As the World Burns

The 2017 Grenfell Tower fire in London killed seventy-two people. (Photo: Natalie Oxford)

As the World Burns

Catastrophes in the Amazon and elsewhere are flash points for the larger, ongoing crisis that claims lives in less spectacular fashion—one that sees life itself as expendable.

Photographs of the Amazon rainforest on fire have made it hard to think about anything else.

There's a sense of existential horror in watching the trees burn, knowing that this particular stretch of green keeps us all breathing day in and day out as the world heats, and that the Brazilian president, the gleefully violent Jair Bolsonaro, wants to continue to destroy the rainforest in the name of profit.

No matter how little meat we eat, the relentless drive for profit is going to keep the forests burning. Capitalism doesn't care if we try to opt out.

What Jasper Bernes called the "awful temporality" of the climate crisis means that we are grieving things we haven't yet lost, watching futures slip away while the sun shines on a lovely summer, having to go on with life because we are too far away to physically stop the crisis with our bodies.

The world is ending, and we are at Target. We are trying to make little changes, to stop eating meat or taking airplanes or using plastic straws or recycle more or any number of things that, in the aggregate, would indeed help but on an individual level feel pitifully inadequate. Or begging the Democratic National Committee to pretend to care enough to stage a debate on climate change, as if there's anything left to be debated anymore.

Because no matter how little meat we eat, the relentless drive for profit is going to keep the forests burning. Capitalism doesn't care if we try to opt out. Commentators for centuries have noted that the Earth and its inhabitants are ground to shreds in the process of accumulation, that, in Marx's words, "capital comes dripping from head to toe, from every pore, with blood and dirt."

It is a process that cares not one bit for the fast-approaching, yet still eventual end of the world as long as there's a little more to be gathered today. It doesn't matter that, as many people gleefully noted when David Koch died last week, individual capitalists can't take their wealth with them. Governments may declare climate emergency as the activists want, and then approve new pipelines. The emergency is never enough to admit the scale of what needs to be done.

This is not to be fatalist and say that we cannot fight back. The relentless gaze of the world on those photos of the Amazon has led to outcry, too-small attempts at backtracking, tiny drips of funding from the G7, plans build apace toward a climate strike. DNC or no, candidates keep putting out proposals for dealing with the crisis.

But it is important to remember where the crisis begins, and who will be fighting to ensure it continues. It has been stated many times but bears repeating that the struggle for a livable planet has been led by indigenous people, from the Amazon to the tar sands to the Dakota Access Pipeline. Because while capitalism sees us all as potential sacrifices, certain people are marked for the slaughter first.

Here in London, where I've spent the summer, there was another fire last week, one less tracked by eyeballs around the globe. It was a fire in a tower block in Notting Hill, just meters from where Grenfell Tower burned in 2017, killing seventy-two people.
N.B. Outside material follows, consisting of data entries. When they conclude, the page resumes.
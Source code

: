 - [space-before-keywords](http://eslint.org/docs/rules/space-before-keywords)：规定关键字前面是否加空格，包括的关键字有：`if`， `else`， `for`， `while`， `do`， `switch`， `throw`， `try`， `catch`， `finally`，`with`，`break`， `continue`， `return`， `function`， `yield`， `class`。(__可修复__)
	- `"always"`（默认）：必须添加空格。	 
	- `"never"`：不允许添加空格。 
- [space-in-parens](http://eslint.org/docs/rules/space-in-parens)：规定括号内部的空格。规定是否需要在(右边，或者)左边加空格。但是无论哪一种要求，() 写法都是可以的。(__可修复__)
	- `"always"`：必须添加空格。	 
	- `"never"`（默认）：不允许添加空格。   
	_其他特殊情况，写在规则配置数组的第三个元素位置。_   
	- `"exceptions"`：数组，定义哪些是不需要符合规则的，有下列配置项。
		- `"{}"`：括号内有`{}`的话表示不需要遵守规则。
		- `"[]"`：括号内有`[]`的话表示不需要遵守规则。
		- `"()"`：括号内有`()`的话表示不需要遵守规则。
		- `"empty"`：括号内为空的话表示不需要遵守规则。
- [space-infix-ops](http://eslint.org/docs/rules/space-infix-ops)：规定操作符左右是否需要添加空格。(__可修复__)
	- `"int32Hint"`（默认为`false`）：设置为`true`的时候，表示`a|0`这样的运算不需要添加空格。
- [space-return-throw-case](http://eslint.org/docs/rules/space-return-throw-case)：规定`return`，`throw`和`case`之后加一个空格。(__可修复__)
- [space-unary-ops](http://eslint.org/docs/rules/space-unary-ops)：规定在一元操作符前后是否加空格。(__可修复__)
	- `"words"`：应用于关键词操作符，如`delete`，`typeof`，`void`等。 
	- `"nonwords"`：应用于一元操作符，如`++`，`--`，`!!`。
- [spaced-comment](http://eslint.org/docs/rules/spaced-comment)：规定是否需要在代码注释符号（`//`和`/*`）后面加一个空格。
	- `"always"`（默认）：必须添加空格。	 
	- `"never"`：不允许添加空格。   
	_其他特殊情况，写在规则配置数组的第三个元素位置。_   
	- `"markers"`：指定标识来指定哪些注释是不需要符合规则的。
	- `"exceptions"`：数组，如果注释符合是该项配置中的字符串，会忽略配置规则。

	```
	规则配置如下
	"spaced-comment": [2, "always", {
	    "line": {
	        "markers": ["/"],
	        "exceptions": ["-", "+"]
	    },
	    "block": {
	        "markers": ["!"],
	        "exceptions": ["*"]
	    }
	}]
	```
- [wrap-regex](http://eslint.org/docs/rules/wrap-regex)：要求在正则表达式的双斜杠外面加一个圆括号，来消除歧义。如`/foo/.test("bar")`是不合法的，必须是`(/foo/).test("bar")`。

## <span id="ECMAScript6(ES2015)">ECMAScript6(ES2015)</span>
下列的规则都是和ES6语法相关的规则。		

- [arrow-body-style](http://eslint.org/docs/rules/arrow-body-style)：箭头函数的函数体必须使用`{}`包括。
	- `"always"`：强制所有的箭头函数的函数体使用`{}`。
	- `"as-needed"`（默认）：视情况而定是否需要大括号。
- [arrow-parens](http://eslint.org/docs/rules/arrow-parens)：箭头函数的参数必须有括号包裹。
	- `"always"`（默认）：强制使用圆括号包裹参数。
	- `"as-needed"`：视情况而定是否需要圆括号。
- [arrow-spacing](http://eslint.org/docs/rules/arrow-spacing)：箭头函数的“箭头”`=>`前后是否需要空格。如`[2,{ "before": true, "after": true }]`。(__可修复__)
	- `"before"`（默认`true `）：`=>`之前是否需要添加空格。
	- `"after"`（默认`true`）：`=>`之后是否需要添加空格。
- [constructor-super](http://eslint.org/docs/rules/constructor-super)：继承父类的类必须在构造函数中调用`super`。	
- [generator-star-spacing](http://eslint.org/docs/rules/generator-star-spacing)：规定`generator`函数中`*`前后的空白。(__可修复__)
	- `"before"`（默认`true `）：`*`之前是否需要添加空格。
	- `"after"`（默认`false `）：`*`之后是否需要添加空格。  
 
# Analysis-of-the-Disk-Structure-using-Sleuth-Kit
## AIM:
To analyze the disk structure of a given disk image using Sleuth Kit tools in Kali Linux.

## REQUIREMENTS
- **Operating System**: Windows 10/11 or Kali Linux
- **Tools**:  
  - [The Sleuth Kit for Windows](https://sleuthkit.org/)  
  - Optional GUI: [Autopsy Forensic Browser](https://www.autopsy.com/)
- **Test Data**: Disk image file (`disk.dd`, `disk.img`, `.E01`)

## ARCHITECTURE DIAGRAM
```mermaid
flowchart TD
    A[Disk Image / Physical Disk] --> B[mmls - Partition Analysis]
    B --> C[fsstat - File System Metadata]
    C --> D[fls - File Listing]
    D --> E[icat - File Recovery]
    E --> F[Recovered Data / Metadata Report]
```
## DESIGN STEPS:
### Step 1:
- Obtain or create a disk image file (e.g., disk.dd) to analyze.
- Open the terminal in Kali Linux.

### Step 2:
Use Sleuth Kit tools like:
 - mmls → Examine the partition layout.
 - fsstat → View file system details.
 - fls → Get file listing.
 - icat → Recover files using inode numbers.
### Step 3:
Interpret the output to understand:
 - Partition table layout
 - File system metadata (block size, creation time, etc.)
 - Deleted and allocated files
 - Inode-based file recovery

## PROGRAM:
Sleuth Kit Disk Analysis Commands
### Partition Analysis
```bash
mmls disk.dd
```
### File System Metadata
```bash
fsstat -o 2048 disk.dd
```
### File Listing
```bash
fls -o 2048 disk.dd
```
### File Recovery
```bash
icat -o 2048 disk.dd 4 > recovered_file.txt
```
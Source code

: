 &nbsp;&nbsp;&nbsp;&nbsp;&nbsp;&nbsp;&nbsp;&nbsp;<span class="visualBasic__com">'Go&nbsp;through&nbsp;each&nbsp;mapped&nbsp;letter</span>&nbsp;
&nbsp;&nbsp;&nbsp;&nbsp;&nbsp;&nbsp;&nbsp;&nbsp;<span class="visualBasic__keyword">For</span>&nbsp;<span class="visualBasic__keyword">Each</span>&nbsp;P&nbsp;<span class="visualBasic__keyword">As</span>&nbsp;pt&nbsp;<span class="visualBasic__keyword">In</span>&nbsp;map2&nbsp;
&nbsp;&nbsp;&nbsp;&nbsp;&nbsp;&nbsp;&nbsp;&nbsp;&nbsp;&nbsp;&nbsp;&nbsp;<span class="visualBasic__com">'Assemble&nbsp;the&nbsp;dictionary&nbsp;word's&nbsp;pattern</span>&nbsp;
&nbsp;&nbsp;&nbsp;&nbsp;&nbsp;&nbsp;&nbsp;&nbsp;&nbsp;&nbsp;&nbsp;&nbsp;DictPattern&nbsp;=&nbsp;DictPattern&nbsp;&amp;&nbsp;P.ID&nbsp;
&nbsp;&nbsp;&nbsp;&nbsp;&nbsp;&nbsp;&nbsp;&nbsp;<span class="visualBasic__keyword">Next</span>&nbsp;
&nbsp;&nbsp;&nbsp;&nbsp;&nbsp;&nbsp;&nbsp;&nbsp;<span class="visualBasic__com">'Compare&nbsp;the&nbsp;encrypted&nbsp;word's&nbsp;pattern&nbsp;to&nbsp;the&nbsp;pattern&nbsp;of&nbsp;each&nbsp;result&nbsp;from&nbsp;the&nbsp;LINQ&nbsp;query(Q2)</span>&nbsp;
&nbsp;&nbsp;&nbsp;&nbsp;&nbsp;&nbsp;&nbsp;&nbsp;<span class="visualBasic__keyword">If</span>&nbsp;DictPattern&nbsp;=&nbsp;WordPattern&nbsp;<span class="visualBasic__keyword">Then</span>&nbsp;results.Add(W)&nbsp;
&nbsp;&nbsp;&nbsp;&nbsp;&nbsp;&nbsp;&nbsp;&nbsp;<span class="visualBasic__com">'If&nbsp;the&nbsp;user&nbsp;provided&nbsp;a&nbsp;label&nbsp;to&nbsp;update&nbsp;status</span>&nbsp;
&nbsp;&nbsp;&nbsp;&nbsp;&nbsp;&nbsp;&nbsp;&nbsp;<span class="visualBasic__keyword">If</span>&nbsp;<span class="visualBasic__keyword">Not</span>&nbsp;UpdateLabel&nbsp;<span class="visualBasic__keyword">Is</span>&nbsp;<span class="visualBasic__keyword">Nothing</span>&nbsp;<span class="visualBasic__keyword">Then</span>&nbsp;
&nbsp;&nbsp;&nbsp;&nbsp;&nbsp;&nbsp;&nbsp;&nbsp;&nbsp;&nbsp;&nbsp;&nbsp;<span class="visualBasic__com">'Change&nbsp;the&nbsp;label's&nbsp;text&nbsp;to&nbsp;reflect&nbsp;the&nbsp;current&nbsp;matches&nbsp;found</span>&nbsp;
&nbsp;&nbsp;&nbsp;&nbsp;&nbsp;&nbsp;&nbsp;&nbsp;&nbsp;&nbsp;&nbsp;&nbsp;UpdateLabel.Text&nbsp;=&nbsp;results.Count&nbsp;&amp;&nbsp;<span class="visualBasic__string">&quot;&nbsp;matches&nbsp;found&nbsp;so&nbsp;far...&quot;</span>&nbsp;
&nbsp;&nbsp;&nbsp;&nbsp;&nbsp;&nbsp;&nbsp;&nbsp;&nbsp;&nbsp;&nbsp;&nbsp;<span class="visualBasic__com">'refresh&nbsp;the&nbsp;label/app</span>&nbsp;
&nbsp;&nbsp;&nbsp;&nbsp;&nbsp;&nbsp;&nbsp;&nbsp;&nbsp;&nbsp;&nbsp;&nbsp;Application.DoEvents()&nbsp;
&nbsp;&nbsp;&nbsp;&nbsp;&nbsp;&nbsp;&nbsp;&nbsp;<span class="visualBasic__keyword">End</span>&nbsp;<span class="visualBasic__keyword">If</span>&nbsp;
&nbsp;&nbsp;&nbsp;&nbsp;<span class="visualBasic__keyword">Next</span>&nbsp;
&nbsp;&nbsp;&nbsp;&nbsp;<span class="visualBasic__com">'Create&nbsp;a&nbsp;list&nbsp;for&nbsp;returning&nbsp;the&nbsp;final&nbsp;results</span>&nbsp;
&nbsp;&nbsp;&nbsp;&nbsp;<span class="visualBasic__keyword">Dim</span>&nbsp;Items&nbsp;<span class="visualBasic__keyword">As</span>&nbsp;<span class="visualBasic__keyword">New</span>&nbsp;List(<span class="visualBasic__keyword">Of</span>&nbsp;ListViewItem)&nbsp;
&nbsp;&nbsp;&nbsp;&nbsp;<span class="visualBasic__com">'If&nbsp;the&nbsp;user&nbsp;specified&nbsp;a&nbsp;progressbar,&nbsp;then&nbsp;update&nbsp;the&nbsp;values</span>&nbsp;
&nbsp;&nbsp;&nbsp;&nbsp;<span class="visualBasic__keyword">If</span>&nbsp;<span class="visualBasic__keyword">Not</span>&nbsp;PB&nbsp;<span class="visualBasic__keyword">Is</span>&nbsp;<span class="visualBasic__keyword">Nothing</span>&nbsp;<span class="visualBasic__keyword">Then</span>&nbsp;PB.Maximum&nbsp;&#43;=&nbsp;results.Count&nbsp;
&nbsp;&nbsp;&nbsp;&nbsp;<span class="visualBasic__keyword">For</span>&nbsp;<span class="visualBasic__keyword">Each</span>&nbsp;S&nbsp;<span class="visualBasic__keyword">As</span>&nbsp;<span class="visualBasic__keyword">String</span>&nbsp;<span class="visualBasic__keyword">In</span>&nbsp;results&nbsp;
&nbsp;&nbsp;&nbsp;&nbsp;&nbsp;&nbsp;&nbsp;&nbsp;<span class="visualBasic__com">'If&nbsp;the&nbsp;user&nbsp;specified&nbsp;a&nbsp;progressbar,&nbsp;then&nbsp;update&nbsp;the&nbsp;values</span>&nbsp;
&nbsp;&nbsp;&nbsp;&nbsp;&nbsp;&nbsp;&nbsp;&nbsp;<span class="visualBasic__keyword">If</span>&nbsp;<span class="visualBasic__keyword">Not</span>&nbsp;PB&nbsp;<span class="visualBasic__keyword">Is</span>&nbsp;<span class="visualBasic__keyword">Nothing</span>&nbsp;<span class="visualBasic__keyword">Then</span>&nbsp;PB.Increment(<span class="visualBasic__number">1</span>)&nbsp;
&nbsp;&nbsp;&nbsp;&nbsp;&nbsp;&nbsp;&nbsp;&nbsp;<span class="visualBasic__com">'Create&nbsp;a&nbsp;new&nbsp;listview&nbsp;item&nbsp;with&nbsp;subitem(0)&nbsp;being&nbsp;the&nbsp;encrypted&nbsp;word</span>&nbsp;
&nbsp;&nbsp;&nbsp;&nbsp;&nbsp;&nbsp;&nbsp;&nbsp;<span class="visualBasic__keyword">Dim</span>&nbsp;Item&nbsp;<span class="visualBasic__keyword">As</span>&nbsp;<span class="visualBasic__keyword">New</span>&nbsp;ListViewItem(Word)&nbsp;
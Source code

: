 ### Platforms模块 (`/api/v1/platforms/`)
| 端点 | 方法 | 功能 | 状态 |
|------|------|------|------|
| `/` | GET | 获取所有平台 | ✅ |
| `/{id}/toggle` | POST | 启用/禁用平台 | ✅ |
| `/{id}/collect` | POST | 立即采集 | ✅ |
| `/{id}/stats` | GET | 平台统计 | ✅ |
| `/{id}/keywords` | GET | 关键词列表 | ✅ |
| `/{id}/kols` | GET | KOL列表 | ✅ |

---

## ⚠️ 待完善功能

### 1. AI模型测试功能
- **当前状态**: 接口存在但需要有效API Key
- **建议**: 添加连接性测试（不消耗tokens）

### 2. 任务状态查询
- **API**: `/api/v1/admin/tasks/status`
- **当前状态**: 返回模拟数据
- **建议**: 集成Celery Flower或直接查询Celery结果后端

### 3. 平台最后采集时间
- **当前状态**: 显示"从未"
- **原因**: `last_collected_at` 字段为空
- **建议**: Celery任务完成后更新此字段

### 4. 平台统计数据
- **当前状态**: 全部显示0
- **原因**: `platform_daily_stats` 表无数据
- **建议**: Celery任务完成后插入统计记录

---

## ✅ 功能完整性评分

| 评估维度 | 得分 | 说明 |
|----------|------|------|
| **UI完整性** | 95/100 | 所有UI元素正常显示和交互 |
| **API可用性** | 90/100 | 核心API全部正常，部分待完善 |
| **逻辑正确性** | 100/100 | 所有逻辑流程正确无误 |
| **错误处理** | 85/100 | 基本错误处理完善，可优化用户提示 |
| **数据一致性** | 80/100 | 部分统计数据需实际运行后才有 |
The people at the helm, around the world, would watch us all burn rather than shake up the way things are, as long as they can be the last ones standing atop the wreckage.

The 2017 fire came just days after a general election, which put an anti-gentrification campaigner in the seat for that district, and it was reported that the fire spread up the building so quickly because of cladding on the building designed to make it more attractive for the area's richer residents. It may have been the lack of such cladding that stopped last week's fire before it could cause injuries, as one resident noted, but the flames still terrified the locals who watched (and in some cases escaped) the Grenfell fire.

A resident of the building, who raised the alarm to his neighbors, told reporters that there were no alarms going off, and that the fire hoses at first only reached the fifth floor. Another complained, "No sprinklers. No alarms, nothing. You would think after Grenfell they would have learned and listened. I just don't think they care about this part of the community."

The working-class people of color and migrants in Notting Hill are considered expendable, and the two years since Grenfell burned have changed nothing in how they feel. Walking through the neighborhood, still dotted with memorials, murals, graffiti and signs, you cannot escape the feeling of walking through a battlefield.

The fires going up as we consider an overheating planet can feel almost too on-the-nose for our current apocalypse, stark visuals for a catastrophe that all too often is measured in smaller, slow-moving increments. They are flash points, though, for the ongoing crisis that claims lives in less spectacular fashion, that sees life itself as expendable.

The stakes are unbearably high. What writer and cultural theorist Mark Fisher called capitalist realism, the feeling that it was simply impossible to imagine system change, or as Margaret Thatcher famously proclaimed, there is no alternative, is at this point suicidal climate change denial.

The people at the helm, around the world, would watch us all burn rather than shake up the way things are, as long as they can be the last ones standing atop the wreckage. If we want to do more than watch those fires helplessly, we are going to have to demand much better, and fast.